Si bien es cierto que se reconocen diseminadas algunas alusiones intertextuales a Cabrera Infante, y que se perciben los obligados ecos del realismo sucio de autores norteamericanos como Miller o Bukowski, no es menos cierto que esta Trilogía... desprende tanto el hedor de la podre moral de un Céline como el absurdo inodoro de un Beckett, en un “viaje hasta el fondo de la botella”, “esperando algo de ron”.

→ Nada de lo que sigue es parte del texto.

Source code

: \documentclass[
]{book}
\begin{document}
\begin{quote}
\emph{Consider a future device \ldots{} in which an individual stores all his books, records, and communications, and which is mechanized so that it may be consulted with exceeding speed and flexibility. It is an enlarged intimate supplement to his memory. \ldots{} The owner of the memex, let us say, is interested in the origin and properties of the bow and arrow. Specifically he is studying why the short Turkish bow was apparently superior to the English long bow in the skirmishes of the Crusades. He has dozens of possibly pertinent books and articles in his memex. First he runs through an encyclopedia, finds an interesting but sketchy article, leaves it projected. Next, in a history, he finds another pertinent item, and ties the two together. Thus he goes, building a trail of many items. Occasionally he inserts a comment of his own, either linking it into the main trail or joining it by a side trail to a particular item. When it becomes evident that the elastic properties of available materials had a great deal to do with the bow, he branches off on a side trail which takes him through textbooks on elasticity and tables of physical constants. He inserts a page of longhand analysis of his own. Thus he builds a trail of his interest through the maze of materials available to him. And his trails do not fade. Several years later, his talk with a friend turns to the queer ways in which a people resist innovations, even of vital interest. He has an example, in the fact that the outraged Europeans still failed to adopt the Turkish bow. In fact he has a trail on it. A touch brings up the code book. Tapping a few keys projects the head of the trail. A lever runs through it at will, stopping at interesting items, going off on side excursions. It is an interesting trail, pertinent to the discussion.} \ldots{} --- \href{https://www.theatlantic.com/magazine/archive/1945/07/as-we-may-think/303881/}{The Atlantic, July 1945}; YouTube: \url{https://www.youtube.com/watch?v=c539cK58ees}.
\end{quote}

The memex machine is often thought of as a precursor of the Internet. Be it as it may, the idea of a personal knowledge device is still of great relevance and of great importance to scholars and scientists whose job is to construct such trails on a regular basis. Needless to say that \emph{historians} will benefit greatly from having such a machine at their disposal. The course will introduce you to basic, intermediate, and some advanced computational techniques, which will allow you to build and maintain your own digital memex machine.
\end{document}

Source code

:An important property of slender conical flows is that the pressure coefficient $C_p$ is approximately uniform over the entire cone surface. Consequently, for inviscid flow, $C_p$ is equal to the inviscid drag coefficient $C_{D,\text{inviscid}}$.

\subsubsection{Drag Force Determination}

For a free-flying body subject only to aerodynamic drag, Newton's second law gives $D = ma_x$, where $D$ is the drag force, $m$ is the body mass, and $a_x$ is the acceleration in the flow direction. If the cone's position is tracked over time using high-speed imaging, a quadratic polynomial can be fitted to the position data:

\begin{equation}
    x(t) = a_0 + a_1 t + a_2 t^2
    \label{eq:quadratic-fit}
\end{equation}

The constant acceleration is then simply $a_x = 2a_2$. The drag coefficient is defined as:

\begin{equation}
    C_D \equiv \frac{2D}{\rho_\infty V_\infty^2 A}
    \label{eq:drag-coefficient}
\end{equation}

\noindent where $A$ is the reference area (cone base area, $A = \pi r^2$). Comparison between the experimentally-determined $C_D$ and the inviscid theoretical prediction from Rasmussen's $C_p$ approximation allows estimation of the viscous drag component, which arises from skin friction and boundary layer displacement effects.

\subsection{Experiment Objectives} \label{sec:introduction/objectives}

Largo verano de amores y azoteas, Trilogía sucia de La Habana está levantada sobre la virtud de la templanza en su polisémico abanico de significaciones, muy en particular en la de la satisfacción sexual, con ese mestizaje de la promiscuidad nómada afrocubana y el sentido de aquel honor del “dompedrojuanismo” hispano, juego de variaciones sobre una “pequeña pornografía cubana”, maridaje aleatorio de trípodes masculinos y huecos femeninos en virtud y efecto de la ley natural -sin moral-, por encima -o por debajo- del horizonte ético, contados con una forma en que se pega la hebra de la reflexión a la narración de la anécdota como la carne al hueso con un estilo prieto y fibroso, magro o flaco, como la evocada carne mulata.